Yu Ma, Yahui Wang, Ming Xie
Nuclear Science and Engineering | Volume 193 | Number 11 | November 2019 | Pages 1219-1237
Technical Paper | doi.org/10.1080/00295639.2019.1620052
Articles are hosted by Taylor and Francis Online.
Computational accuracy and resource consumption are two sides of the mesh-based neutron transport calculation, whose balance is a common concern in engineering application. To overcome the inflexibility of the multiblock (MB) refinement technique and the complexity of the adaptive-mesh-refinement (AMR) technique, this paper presents a MB-AMR–based neutron transport lattice Boltzmann method (LBM) for the first time, which is a development and in-depth study for the current nonuniform mesh technique. The neutron transport problems are solved using the LBM with finite Boltzmann scheme, and the mesh configuration is adaptively adjusted using the MB-AMR technique. The MB-AMR technique combines the simplicity of the MB technique and the flexibility of the AMR technique and overcomes their shortcomings. By using invariant blocks, the complicated tree structure used in the traditional AMR technique is eliminated. By adjusting the mesh configuration according to the calculation results adaptively, the inflexible of the MB technique is overcome.

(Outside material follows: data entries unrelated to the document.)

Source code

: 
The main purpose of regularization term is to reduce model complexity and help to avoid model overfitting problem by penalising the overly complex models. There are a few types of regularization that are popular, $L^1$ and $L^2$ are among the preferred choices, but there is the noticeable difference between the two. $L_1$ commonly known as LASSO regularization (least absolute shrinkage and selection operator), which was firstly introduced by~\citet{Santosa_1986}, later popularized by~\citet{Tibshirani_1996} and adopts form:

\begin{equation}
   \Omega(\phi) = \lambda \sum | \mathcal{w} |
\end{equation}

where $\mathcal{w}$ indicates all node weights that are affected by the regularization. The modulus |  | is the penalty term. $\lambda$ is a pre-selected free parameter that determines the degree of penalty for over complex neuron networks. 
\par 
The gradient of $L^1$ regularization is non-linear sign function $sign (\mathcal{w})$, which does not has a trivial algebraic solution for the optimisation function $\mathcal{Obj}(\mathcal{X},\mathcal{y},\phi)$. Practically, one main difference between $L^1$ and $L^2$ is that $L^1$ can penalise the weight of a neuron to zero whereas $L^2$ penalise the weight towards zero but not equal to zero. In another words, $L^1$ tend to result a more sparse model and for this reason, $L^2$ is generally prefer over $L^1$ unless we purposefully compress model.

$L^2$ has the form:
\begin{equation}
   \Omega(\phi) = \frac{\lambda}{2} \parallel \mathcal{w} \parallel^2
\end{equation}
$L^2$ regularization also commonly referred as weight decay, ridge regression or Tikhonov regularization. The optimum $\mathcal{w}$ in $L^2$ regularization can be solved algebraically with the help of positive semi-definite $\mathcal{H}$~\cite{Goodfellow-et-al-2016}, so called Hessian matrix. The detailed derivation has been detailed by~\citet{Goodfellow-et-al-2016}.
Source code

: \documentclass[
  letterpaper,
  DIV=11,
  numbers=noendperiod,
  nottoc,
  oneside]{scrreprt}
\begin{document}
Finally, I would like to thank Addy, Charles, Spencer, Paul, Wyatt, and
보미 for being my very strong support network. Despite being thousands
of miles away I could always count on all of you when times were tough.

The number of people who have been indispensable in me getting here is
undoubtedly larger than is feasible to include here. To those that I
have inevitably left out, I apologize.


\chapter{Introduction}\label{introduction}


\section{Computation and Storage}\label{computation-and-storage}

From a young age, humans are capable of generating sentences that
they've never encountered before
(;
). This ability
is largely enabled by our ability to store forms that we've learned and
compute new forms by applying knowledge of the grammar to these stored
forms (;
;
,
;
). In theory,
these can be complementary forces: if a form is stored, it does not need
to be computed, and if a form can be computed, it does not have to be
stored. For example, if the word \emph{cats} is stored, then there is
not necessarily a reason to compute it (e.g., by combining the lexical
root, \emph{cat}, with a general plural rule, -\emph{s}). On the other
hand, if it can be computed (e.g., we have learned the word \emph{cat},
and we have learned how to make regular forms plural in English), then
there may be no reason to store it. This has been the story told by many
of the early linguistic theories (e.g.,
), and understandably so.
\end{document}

By using the finite Boltzmann scheme instead of the traditional LBM, the implementation is further simplified and the interface treatment between different blocks can be solved as inner nodes using streaming process. Based on the above advantages and the simplicity of the LBM, the difficulty of the AMR technique in neutron transport calculation has been greatly reduced. To verify the accuracy and flexibility of the proposed MB-AMR–based neutron transport LBM, five benchmark problems are simulated. Results show that the proposed neutron transport LBM can simulate the multigroup transient and steady-state neutron transport problems accurately and that the MB-AMR technique can adaptively adjust the mesh configuration flexibly and simply. This paper may provide some alternative perspectives to realize the nonuniform mesh–based neutron transport solution and a powerful technique for large-scale engineering.